The original work documenting the segmentation and transcription correction effort [11] states that the human transcription word error rate is reduced from approximately 10% to 2%. Our analysis on the disfluency-annotated subset shows a word difference rate of 5%, using the standard error rate calculation (insertions + deletions + substitutions/total number of words in the MsState transcript), with 2.4% associated with substitutions. (If contractions are split, as in many language processing studies, the word difference rate is 5.2%, with 2.6% substitutions.) The smaller error rate may be due in part to the fact that we did not count differences due to transcription conventions as errors, e.g. (“i-” vs “I”, “uh-hum” vs “uh-huh”) and differences associated with the CONT transcription, used e.g. for acronyms. It is also consistent with other studies describe in the previous section. In addition, if the 10% error rate is based on the original release of the Switchboard transcripts, then there would also be a difference related to the fact that there were some corrections in the Treebank release.

This error rate includes many word fragments: the MsState transcripts contain roughly 2.5 times more word fragments than the Treebank transcripts. Ignoring the single-phone word fragments, which represent roughly 75% of the fragments added in the retranscription, the error rate is 4.7% (5.0% with split contractions). As expected, word fragments are more often missed than inserted: 12.4% vs. 7.2%, respectively (11.8% vs. 7.0% for split contractions).

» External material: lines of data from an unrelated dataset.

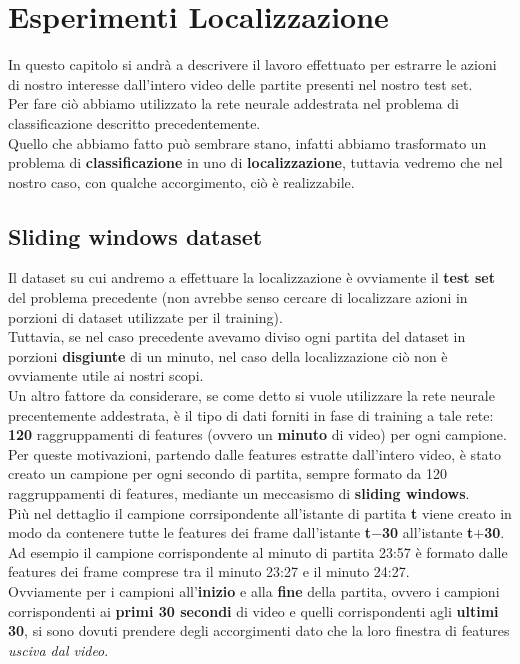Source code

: \chapter{Esperimenti Localizzazione}\label{ch:chapter3}
In questo capitolo si andrà a descrivere il lavoro effettuato per estrarre le azioni di nostro interesse dall'intero video delle partite presenti nel nostro test set.
\\Per fare ciò abbiamo utilizzato la rete neurale addestrata nel problema di classificazione descritto precedentemente.
\\Quello che abbiamo fatto  può sembrare stano, infatti abbiamo trasformato un problema di \textbf{classificazione} in uno di \textbf{localizzazione}, tuttavia vedremo che nel nostro caso, con qualche accorgimento, ciò è realizzabile.
\section{Sliding windows dataset}
Il dataset su cui andremo a effettuare la localizzazione è ovviamente il \textbf{test set} del problema precedente (non avrebbe senso cercare di localizzare azioni in porzioni di dataset utilizzate per il training).
\\Tuttavia, se nel caso precedente avevamo diviso ogni partita del dataset in porzioni \textbf{disgiunte} di un minuto, nel caso della localizzazione ciò non è ovviamente utile ai nostri scopi.
\\Un altro fattore da considerare, se come detto si vuole utilizzare la rete neurale precentemente addestrata, è  il tipo di dati forniti in fase di training a tale rete: \textbf{120} raggruppamenti di features (ovvero un \textbf{minuto} di video) per ogni campione.
\\Per queste motivazioni, partendo dalle features estratte dall'intero video, è stato creato un campione per ogni secondo di partita, sempre formato da 120 raggruppamenti di features, mediante un meccasismo di \textbf{sliding windows}.
\\Più nel dettaglio il campione corrsipondente all'istante di partita \textbf{t} viene creato in modo da contenere tutte le features dei frame dall'istante \textbf{t$-$30} all'istante \textbf{t$+$30}.
\\Ad esempio il campione corrispondente al minuto di partita 23:57 è formato dalle features dei frame comprese tra il minuto 23:27 e il minuto  24:27.
\\Ovviamente per i campioni all'\textbf{inizio} e alla \textbf{fine} della partita, ovvero i campioni corrispondenti ai \textbf{primi 30 secondi} di video e quelli corrispondenti agli \textbf{ultimi 30}, si sono dovuti prendere degli accorgimenti dato che la loro finestra di features \textit{usciva dal video}.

3.1 Automatic Mapping of Disfluency Annotations

A goal of this research was to align the MsState speech transcripts (for which there are more careful transcripts and good time alignments) with disfluencies that had been hand-annotated on an earlier (less faithful) version of the transcripts. In order to transfer the disfluency annotations to the MsState transcripts, we used a multi-step process that leverages our previous work on transcript differences [12] and avoids a costly hand-annotation process. Each word in the original Treebank annotation was associated with a disfluency label based on a begin-inside-outside (BIO) tagging scheme that accounted for both reparandum and correction spans following [13]. Using the MsState alignments, we inserted, deleted and substituted words in the disfluency transcripts. For each inserted or substituted words and the window of neighbors, two additional (temporary) labels were used: ’D’ for representing any state that correspond to being part of disfluency (either reparandum or repair), and ’A’ which would allow any state. In addition, we used the ’D’ state for words surrounding deletions that were originally annotated as disfluencies, assigned non-disfluency state ’O’ for words surrounding insertions that were originally annotated as non-disfluencies and ’A’ for all the rest. Then, we ran automatic disfluency detection with integer linear programming constraints [14, 13] for assigning BIO labels to the words associated with ’A’ and ’D’ labels. This approach allowed us to identify and add missed disfluencies and remove hallucinated disfluencies. We refer to the resulting annotations as “silver” annotations, since they are strongly constrained by hand annotations. While some errors are introduced in this process, most transcription errors are short and isolated, so the constraints of labels on neighboring words are reasonably strong. As discussed in the next section, analysis of a subset of the test set shows that the mapped labels are quite good. We also show that the automatically corrected data used in training a disfluency detection model (vs. the Treebank annotations) leads to better performance.

Transcript Annotation
Treebank and also the [ whole + whole ] thing
MsState and also the [ whole {DEL the } + whole ] thing
Mapped and also [ the whole + the whole ] thing
Table 1: Example of transferring disfluency annotation from Treebank to MsState transcripts.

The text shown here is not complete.